* Exercise goal *
Repeat exactly every line that comes at or after the line containing "## Group members", through the end of the entries below.

* Collection entries *
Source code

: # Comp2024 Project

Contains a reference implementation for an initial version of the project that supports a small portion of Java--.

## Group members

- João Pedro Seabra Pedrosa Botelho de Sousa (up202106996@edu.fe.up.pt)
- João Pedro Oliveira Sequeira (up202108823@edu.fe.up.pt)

* Answer to the problem *
## Group members

- João Pedro Seabra Pedrosa Botelho de Sousa (up202106996@edu.fe.up.pt)
- João Pedro Oliveira Sequeira (up202108823@edu.fe.up.pt)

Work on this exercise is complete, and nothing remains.